Analysis: No, Mike Pence can’t steal the election for Trump

But it’s not going to happen, even though Pence’s quiet and approving stares at his boss have suggested the kind of blind loyalty Trump prizes.

“I hope that our great vice president — our great vice president, comes through for us,” Trump said at a rally in Georgia on Monday night. “He’s a great guy. Of course, if he doesn’t come through, I won’t like him as much.”

And what the actual heck could Pence do after Trump was defeated at the polls, rejected by the courts, unseated by the Electoral College and denied by members of his own party? The President explained on Twitter on Tuesday.

“The Vice President has the power to reject fraudulently chosen electors,” Trump tweeted.

What the law says

What he’s talking about is the counting of electoral votes during a joint session of Congress that convenes at 1 p.m. ET on Wednesday to accept the votes cast by the Electoral College in December.

Under an 1887 law, Pence will preside over the gathering in his role as president of the Senate. It’s his job to call on a small group of lawmakers known as tellers who will read out the electoral votes sent in by the electors in all 50 states and Washington, DC.

Trump appears to be saying that during this ceremony Pence can unilaterally reject a state’s electoral votes. But just because Trump tweets it does not make it so.

You can read the law here. It’s not the cleanest of language, but it’s pretty clear that only a congressman and senator, together, can object to a state’s electoral votes, and it has to be in writing. There’s nothing in the law about Pence doing anything but calling on tellers and announcing the results.

Any objections — and there could be up to six — lead to a pause in the proceedings while the House and Senate each consider and vote on them. Pence could preside over the Senate during that session. But he can’t vote on anything unless there’s a tie, which he does have the power to break. And given the number of Republicans who have already said they will not support objections to the Electoral College results, there is unlikely to be a tie.

If Pence were to somehow attempt to go rogue, the House and Senate chambers should be able to overturn whatever he does with a vote to appeal the ruling of the chair, former Senate parliamentarian Alan Frumin told CNN’s Ted Barrett — though such a thing has never happened before. (Here are the Senate rules on the subject.)

Frumin added that it would be incumbent on Pence to get a majority of the votes backing his position for his ruling to prevail, an unlikely scenario in the Democratic-controlled House and in the Senate, where at this point most Republicans and all Democrats would oppose such a move.

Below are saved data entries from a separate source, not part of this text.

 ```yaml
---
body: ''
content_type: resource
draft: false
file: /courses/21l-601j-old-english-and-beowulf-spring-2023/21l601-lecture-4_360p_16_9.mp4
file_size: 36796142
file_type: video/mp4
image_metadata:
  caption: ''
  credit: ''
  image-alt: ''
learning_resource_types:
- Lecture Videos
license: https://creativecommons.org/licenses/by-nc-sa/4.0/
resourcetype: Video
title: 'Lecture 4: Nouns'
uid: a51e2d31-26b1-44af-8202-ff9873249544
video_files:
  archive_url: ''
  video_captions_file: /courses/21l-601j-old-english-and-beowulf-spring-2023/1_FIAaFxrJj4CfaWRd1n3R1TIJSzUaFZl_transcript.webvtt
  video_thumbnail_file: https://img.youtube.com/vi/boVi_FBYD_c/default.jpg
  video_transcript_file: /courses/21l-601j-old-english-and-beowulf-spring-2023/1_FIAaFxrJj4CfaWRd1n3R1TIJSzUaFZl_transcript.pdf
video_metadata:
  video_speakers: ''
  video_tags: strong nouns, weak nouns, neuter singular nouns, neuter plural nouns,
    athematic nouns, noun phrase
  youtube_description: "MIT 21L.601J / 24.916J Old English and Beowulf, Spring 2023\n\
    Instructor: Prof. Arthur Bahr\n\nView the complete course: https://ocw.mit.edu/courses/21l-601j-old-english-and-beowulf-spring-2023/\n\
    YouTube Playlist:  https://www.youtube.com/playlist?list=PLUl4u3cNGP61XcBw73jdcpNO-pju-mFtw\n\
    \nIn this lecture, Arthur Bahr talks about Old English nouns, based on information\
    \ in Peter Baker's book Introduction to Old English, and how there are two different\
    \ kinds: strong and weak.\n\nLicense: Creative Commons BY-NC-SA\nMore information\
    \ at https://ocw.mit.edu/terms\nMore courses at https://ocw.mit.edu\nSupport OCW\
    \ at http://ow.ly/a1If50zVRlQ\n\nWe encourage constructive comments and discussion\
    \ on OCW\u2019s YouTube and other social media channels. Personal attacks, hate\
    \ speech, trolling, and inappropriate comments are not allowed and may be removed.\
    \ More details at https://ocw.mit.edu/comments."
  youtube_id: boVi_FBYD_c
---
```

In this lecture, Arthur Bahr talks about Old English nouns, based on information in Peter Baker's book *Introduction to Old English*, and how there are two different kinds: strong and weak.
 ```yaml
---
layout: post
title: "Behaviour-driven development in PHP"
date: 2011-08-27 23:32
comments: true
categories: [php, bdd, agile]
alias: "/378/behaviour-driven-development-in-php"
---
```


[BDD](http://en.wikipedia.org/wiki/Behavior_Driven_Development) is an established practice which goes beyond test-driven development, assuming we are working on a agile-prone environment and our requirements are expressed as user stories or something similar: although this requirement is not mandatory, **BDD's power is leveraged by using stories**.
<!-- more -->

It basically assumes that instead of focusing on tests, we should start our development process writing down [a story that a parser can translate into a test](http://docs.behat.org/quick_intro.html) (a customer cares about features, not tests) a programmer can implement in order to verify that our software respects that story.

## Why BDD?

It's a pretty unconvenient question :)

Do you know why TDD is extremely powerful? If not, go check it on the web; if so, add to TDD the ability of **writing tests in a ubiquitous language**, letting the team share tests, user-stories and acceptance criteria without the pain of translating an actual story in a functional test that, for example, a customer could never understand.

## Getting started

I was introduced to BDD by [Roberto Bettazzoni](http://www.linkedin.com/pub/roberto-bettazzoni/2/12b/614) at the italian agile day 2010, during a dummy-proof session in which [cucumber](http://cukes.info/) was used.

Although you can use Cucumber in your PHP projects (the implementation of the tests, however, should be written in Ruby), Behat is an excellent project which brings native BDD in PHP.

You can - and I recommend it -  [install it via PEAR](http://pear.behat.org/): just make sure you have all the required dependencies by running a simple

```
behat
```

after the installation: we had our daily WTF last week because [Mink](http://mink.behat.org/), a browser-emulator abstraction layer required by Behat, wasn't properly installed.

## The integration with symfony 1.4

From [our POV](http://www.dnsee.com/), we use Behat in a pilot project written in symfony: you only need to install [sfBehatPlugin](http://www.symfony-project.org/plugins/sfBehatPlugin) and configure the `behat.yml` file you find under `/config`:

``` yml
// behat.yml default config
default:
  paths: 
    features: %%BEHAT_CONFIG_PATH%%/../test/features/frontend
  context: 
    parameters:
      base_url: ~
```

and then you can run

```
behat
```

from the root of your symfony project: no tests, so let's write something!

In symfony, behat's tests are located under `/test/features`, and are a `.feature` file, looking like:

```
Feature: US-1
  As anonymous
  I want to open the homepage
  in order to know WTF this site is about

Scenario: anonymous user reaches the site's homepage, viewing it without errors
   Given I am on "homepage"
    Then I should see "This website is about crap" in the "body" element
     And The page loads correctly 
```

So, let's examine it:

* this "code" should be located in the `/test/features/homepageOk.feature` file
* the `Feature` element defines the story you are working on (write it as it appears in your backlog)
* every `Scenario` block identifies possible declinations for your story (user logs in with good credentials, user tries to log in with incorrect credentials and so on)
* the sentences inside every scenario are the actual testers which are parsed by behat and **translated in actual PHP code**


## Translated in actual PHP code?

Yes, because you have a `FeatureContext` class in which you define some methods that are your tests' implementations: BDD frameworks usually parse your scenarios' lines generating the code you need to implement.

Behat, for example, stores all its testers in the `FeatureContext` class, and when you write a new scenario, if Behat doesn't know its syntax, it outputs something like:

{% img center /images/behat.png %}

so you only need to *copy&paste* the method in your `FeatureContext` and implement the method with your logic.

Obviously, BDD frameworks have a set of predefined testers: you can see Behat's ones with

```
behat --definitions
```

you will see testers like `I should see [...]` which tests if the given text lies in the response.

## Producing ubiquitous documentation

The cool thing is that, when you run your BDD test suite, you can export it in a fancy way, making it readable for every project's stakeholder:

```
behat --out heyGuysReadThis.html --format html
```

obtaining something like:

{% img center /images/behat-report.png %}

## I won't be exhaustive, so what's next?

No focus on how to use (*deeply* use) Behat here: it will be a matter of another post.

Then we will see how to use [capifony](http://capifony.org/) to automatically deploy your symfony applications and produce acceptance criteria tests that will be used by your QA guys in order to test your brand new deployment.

Where did this idea come from?

The idea that Pence could throw out electoral votes is not new. Rep. Louie Gohmert, the Texas Republican, sued to try to make Pence reject electoral votes. But the suit was thrown out. And so was an appeal.

Pence did not say in court filings if he would entertain the possibility of interfering with the count. But he did say Gohmert’s suit was contradictory.

“(A) suit to establish that the Vice President has discretion over the count, filed against the Vice President, is a walking legal contradiction,” Pence said.

“Ironically, Representative Gohmert’s position, if adopted by the Court, would actually deprive him of his opportunity as a Member of the House under the Electoral Count Act to raise objections to the counting of electoral votes, and then to debate and vote on them,” Pence’s filing added.

That we’ve come to this strange place is no surprise since Trump continues to deny his loss and has done everything in his power to reject it. One cringes to think what would happen if the US system were not strong enough to reject his attempted coup. But it is, as will be proven when Pence is forced to declare, once and for all, President-elect Joe Biden’s victory, at some point late Wednesday or early Thursday morning.